Things are not going well for the Celsius platform, which specializes in cryptocurrencies. One might even think that it is getting worse and worse. The site, which has already had to declare bankruptcy, and which is clearly unable to return the money due to everyone, was this time the victim of a computer incident. Data was collected and then disseminated without authorization.
The Incident has been reported on Twitter on July 28 on the account run by Celsians, which relays Celsius news. ” We are writing to inform you that we have recently been notified by our supplier Customer.io that one of their employees has accessed a list of Celsius customer email addresses held on their platform and deleted them to a third party. »

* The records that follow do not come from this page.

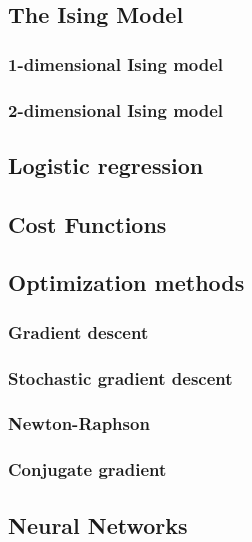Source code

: \subsection{The Ising Model}
\subsubsection{1-dimensional Ising model}
\subsubsection{2-dimensional Ising model}

\subsection{Logistic regression}

\subsection{Cost Functions}

\subsection{Optimization methods}
\subsubsection{Gradient descent}
\subsubsection{Stochastic gradient descent}
\subsubsection{Newton-Raphson}
\subsubsection{Conjugate gradient}


\subsection{Neural Networks}
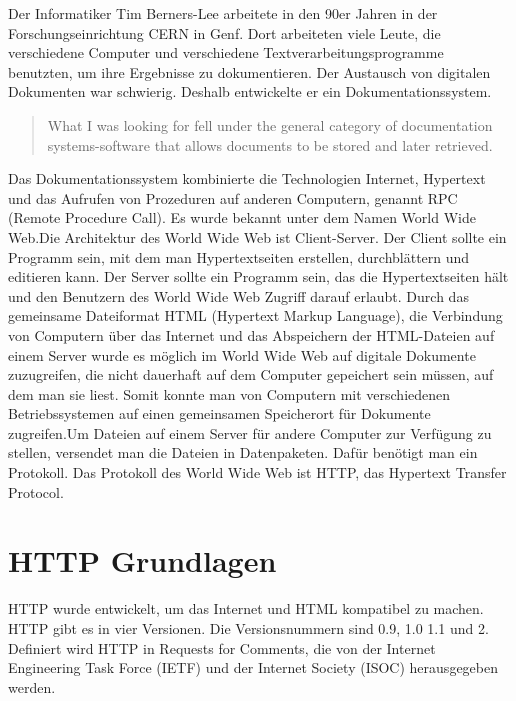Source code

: \documentclass{llncs}
\begin{document}
Der Informatiker Tim Berners-Lee arbeitete in den 90er Jahren in der Forschungseinrichtung CERN in Genf. Dort arbeiteten viele Leute, die verschiedene Computer und verschiedene Textverarbeitungsprogramme benutzten, um ihre Ergebnisse zu dokumentieren. Der Austausch von digitalen Dokumenten war schwierig. Deshalb entwickelte er ein Dokumentationssystem. \begin{quote}What I was looking for fell under the general category of documentation systems-software that allows documents to be stored and later retrieved. \cite{Berners-Lee1999} \end{quote}
Das Dokumentationssystem kombinierte die Technologien Internet, Hypertext und das Aufrufen von Prozeduren auf anderen Computern, genannt RPC (Remote Procedure Call). Es wurde bekannt unter dem Namen World Wide Web.\newline Die Architektur des World Wide Web ist Client-Server. Der Client sollte ein Programm sein, mit dem man Hypertextseiten erstellen, durchblättern und editieren kann.\cite{Berners-Lee1999} Der Server sollte ein Programm sein, das die Hypertextseiten hält und den Benutzern des World Wide Web Zugriff darauf erlaubt.\cite{Berners-Lee1999} 
Durch das gemeinsame Dateiformat HTML (Hypertext Markup Language), die Verbindung von Computern über das Internet und das Abspeichern der HTML-Dateien auf einem Server wurde es möglich im World Wide Web auf digitale Dokumente zuzugreifen, die nicht dauerhaft auf dem Computer gepeichert sein müssen, auf dem man sie liest. Somit konnte man von Computern mit verschiedenen Betriebssystemen auf einen gemeinsamen Speicherort für Dokumente zugreifen.\newline Um Dateien auf einem Server für andere Computer zur Verfügung zu stellen, versendet man die Dateien in Datenpaketen. Dafür benötigt man ein Protokoll. Das Protokoll des World Wide Web ist HTTP, das Hypertext Transfer Protocol.
\section{HTTP Grundlagen}
HTTP wurde entwickelt, um das Internet und HTML kompatibel zu machen. HTTP gibt es in vier Versionen. Die Versionsnummern sind 0.9, 1.0 1.1 und 2. Definiert wird HTTP in Requests for Comments, die von der Internet Engineering Task Force (IETF) und der Internet Society (ISOC) herausgegeben werden.
\end{document}
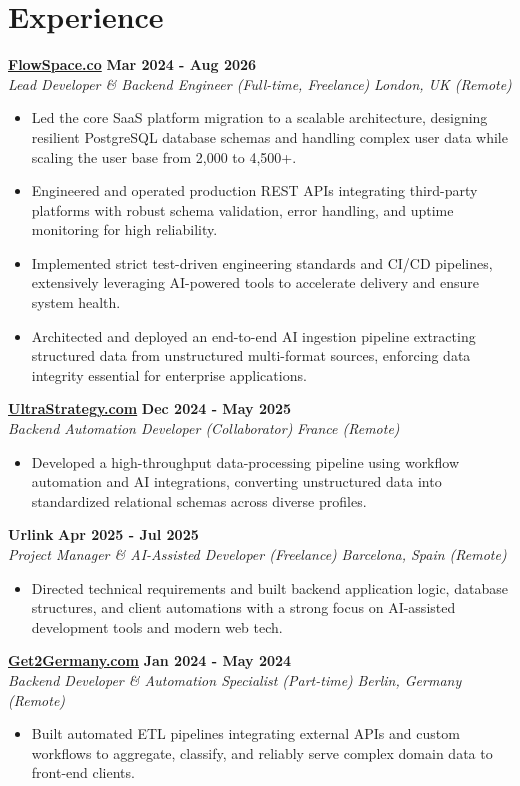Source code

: \documentclass[a4paper,10pt]{article}
\newcommand{\role}[4]{%
 \textbf{#1} \hfill \textbf{#2}\\[1pt]%
 \textit{#3} \hfill \textit{#4}\\[2pt]%
}
\begin{document}
\section{Experience}

\role{\href{https://flowspace.co}{FlowSpace.co}}{Mar 2024 - Aug 2026}{Lead Developer \& Backend Engineer (Full-time, Freelance)}{London, UK (Remote)}
\begin{itemize}
 \item Led the core SaaS platform migration to a scalable architecture, designing resilient PostgreSQL database schemas and handling complex user data while scaling the user base from 2,000 to 4,500+.
 \item Engineered and operated production REST APIs integrating third-party platforms with robust schema validation, error handling, and uptime monitoring for high reliability.
 \item Implemented strict test-driven engineering standards and CI/CD pipelines, extensively leveraging AI-powered tools to accelerate delivery and ensure system health.
 \item Architected and deployed an end-to-end AI ingestion pipeline extracting structured data from unstructured multi-format sources, enforcing data integrity essential for enterprise applications.
\end{itemize}

\role{\href{https://ultrastrategy.com}{UltraStrategy.com}}{Dec 2024 - May 2025}{Backend Automation Developer (Collaborator)}{France (Remote)}
\begin{itemize}
 \item Developed a high-throughput data-processing pipeline using workflow automation and AI integrations, converting unstructured data into standardized relational schemas across diverse profiles.
\end{itemize}

\role{Urlink}{Apr 2025 - Jul 2025}{Project Manager \& AI-Assisted Developer (Freelance)}{Barcelona, Spain (Remote)}
\begin{itemize}
 \item Directed technical requirements and built backend application logic, database structures, and client automations with a strong focus on AI-assisted development tools and modern web tech.
\end{itemize}

\role{\href{https://get2germany.com}{Get2Germany.com}}{Jan 2024 - May 2024}{Backend Developer \& Automation Specialist (Part-time)}{Berlin, Germany (Remote)}
\begin{itemize}
 \item Built automated ETL pipelines integrating external APIs and custom workflows to aggregate, classify, and reliably serve complex domain data to front-end clients.
\end{itemize}
\end{document}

Emails from customers wander in nature. Beware of phishing
It appears, in the current state of the investigations accelerated by Celsius and Client, that only the e-mail addresses were compromised. Clearly, a Customer employee accessed a Celsius customer email list that was on the provider’s platform — Customer is an email platform that Celsius works with.
This employee then forwarded said list to a malicious third party. It is not clear if this sending resulted in an error or if it was made. Still, the leak would be limited to emails only – even if the first and last name can still be found, if they appear in the identifier. No other information was exposed, Celsius said.
” We are not discussing that the incident poses risks to our customers whose email addresses may have been affected, but we are disseminating this communication to ensure that you are aware », Celsius claims in his post, released at the end of July. A questionable assertion, because these emails can be used for phishing campaigns.
Phishing is known to be common in the cryptocurrency space, as this method of capturing personal information (like usernames and passwords) can lead to results. By recovering these elements, hackers are able to access poorly protected accounts and then steal funds, passing them from one wallet to another.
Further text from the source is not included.